_REQUIREMENT_
What is needed is an exact copy of the whole listing below, with no pictures.

_ENTRIES PROVIDED_
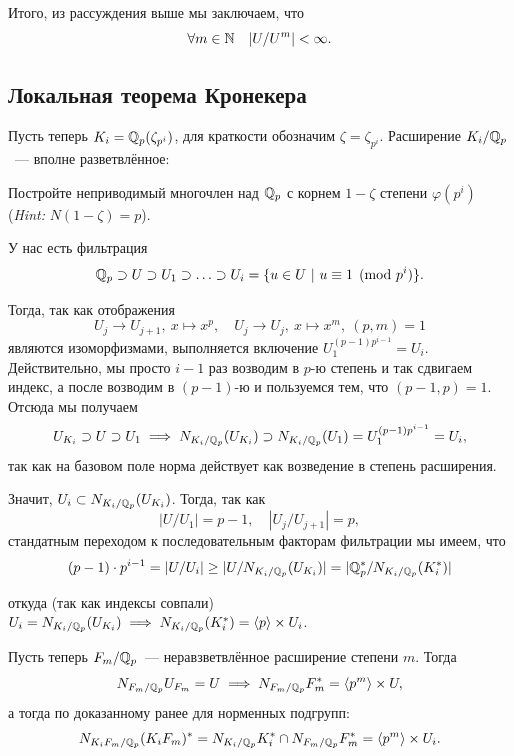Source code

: 	Итого, из рассуждения выше мы заключаем, что 
	\[
		\forall m \in \mathbb{N} \quad |U/U^m| < \infty.
	\]

	\subsection{Локальная теорема Кронекера}

	Пусть теперь $K_i = \mathbb{Q}_{p}(\zeta_{p^i})$, для краткости обозначим $\zeta = \zeta_{p^i}$. Расширение $K_i/\mathbb{Q}_p$~--- вполне разветвлённое: 

	\begin{exercise}
		Постройте неприводимый многочлен над $\mathbb{Q}_{p}$ с корнем $1 - \zeta$ степени $\varphi(p^i)$ (\emph{Hint:} $N(1 - \zeta) = p$).		 
	\end{exercise}

	У нас есть фильтрация 
	\[
		\mathbb{Q}_p \supset U \supset U_1 \supset \ldots \supset U_i = \{ u \in U \ \vert \ u \equiv 1 \pmod{p^i} \}.
	\]

	Тогда, так как отображения 
	\[
		U_{j} \to U_{j + 1}, \ x \mapsto x^p, \quad U_{j} \to U_{j}, \ x \mapsto x^m,  \ (p, m) = 1
	\]
	являются изоморфизмами, выполняется включение $U_1^{(p - 1)p^{i - 1}} = U_i$. Действительно, мы просто $i - 1$ раз возводим в $p$-ю степень и так сдвигаем индекс, а после возводим в $(p - 1)$-ю и пользуемся тем, что $(p - 1, p) = 1$.  Отсюда мы получаем 
	\[
		U_{K_i} \supset U \supset U_1 \implies N_{K_{i}/\mathbb{Q}_p}(U_{K_i}) \supset N_{K_i/\mathbb{Q}_p}(U_1) = U_{1}^{(p - 1)p^{i - 1}} = U_i,
	\]
	так как на базовом поле норма действует как возведение в степень расширения. 

	Значит, $U_i \subset N_{K_i/\mathbb{Q}_p}(U_{K_i})$. Тогда, так как 
	\[
		|U/U_1| = p - 1, \quad |U_j/U_{j + 1}| =  p,
	\]
	стандатным переходом к последовательным факторам фильтрации мы имеем, что 
	\[
		(p - 1) \cdot p^{i - 1} = |U/U_i| \ge |U/N_{K_i/\mathbb{Q}_p}(U_{K_i})| = |\mathbb{Q}_{p}^*/N_{K_i/\mathbb{Q}_p}(K_i^*)| 
	\]


	откуда (так как индексы совпали) $U_i = N_{K_i/\mathbb{Q}_{p}}(U_{K_i}) \implies N_{K_i/\mathbb{Q}_p}(K_i^*) = \langle p \rangle \times U_i$. 



	Пусть теперь $F_m/\mathbb{Q}_p$~--- неравзветвлённое расширение степени $m$. Тогда 
	\[
		N_{F_m/\mathbb{Q}_p} U_{F_m} = U \implies N_{F_m/\mathbb{Q}_p} F_m^* = \langle p^m \rangle \times U,
	\]
	а тогда  по доказанному ранее для норменных подгрупп: 
	\[
		N_{K_i F_m/\mathbb{Q}_p}(K_i F_m)^* = N_{K_i/\mathbb{Q}_p}{K_i^*} \cap N_{F_m/\mathbb{Q}_p} F_m^*	= \langle p^m \rangle \times  U_i.
	\]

_EXERCISE SOLUTION_
Source code

: 	Итого, из рассуждения выше мы заключаем, что 
	\[
		\forall m \in \mathbb{N} \quad |U/U^m| < \infty.
	\]

	\subsection{Локальная теорема Кронекера}

	Пусть теперь $K_i = \mathbb{Q}_{p}(\zeta_{p^i})$, для краткости обозначим $\zeta = \zeta_{p^i}$. Расширение $K_i/\mathbb{Q}_p$~--- вполне разветвлённое: 

	\begin{exercise}
		Постройте неприводимый многочлен над $\mathbb{Q}_{p}$ с корнем $1 - \zeta$ степени $\varphi(p^i)$ (\emph{Hint:} $N(1 - \zeta) = p$).		 
	\end{exercise}

	У нас есть фильтрация 
	\[
		\mathbb{Q}_p \supset U \supset U_1 \supset \ldots \supset U_i = \{ u \in U \ \vert \ u \equiv 1 \pmod{p^i} \}.
	\]

	Тогда, так как отображения 
	\[
		U_{j} \to U_{j + 1}, \ x \mapsto x^p, \quad U_{j} \to U_{j}, \ x \mapsto x^m,  \ (p, m) = 1
	\]
	являются изоморфизмами, выполняется включение $U_1^{(p - 1)p^{i - 1}} = U_i$. Действительно, мы просто $i - 1$ раз возводим в $p$-ю степень и так сдвигаем индекс, а после возводим в $(p - 1)$-ю и пользуемся тем, что $(p - 1, p) = 1$.  Отсюда мы получаем 
	\[
		U_{K_i} \supset U \supset U_1 \implies N_{K_{i}/\mathbb{Q}_p}(U_{K_i}) \supset N_{K_i/\mathbb{Q}_p}(U_1) = U_{1}^{(p - 1)p^{i - 1}} = U_i,
	\]
	так как на базовом поле норма действует как возведение в степень расширения. 

	Значит, $U_i \subset N_{K_i/\mathbb{Q}_p}(U_{K_i})$. Тогда, так как 
	\[
		|U/U_1| = p - 1, \quad |U_j/U_{j + 1}| =  p,
	\]
	стандатным переходом к последовательным факторам фильтрации мы имеем, что 
	\[
		(p - 1) \cdot p^{i - 1} = |U/U_i| \ge |U/N_{K_i/\mathbb{Q}_p}(U_{K_i})| = |\mathbb{Q}_{p}^*/N_{K_i/\mathbb{Q}_p}(K_i^*)| 
	\]


	откуда (так как индексы совпали) $U_i = N_{K_i/\mathbb{Q}_{p}}(U_{K_i}) \implies N_{K_i/\mathbb{Q}_p}(K_i^*) = \langle p \rangle \times U_i$. 



	Пусть теперь $F_m/\mathbb{Q}_p$~--- неравзветвлённое расширение степени $m$. Тогда 
	\[
		N_{F_m/\mathbb{Q}_p} U_{F_m} = U \implies N_{F_m/\mathbb{Q}_p} F_m^* = \langle p^m \rangle \times U,
	\]
	а тогда  по доказанному ранее для норменных подгрупп: 
	\[
		N_{K_i F_m/\mathbb{Q}_p}(K_i F_m)^* = N_{K_i/\mathbb{Q}_p}{K_i^*} \cap N_{F_m/\mathbb{Q}_p} F_m^*	= \langle p^m \rangle \times  U_i.
	\]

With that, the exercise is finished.